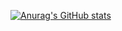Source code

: [![Anurag's GitHub stats](https://github-readme-stats.vercel.app/api?username=exg1o&theme=material-palenight&show_icons=true)](https://github.com/anuraghazra/github-readme-stats)
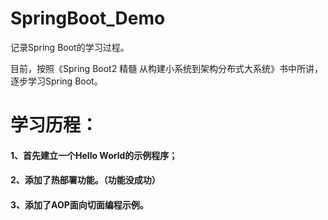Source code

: # SpringBoot_Demo
记录Spring Boot的学习过程。

目前，按照《Spring Boot2 精髓 从构建小系统到架构分布式大系统》书中所讲，逐步学习Spring Boot。

# 学习历程：

#### 1、首先建立一个Hello World的示例程序；
#### 2、添加了热部署功能。（功能没成功）
#### 3、添加了AOP面向切面编程示例。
++++
▶ Task directions
Write down the full listing above exactly as it is, except for any images.

▶ Written answer
Source code

: [![Anurag's GitHub stats](https://github-readme-stats.vercel.app/api?username=exg1o&theme=material-palenight&show_icons=true)](https://github.com/anuraghazra/github-readme-stats)
Source code

: # SpringBoot_Demo
记录Spring Boot的学习过程。

目前，按照《Spring Boot2 精髓 从构建小系统到架构分布式大系统》书中所讲，逐步学习Spring Boot。

# 学习历程：

#### 1、首先建立一个Hello World的示例程序；
#### 2、添加了热部署功能。（功能没成功）
#### 3、添加了AOP面向切面编程示例。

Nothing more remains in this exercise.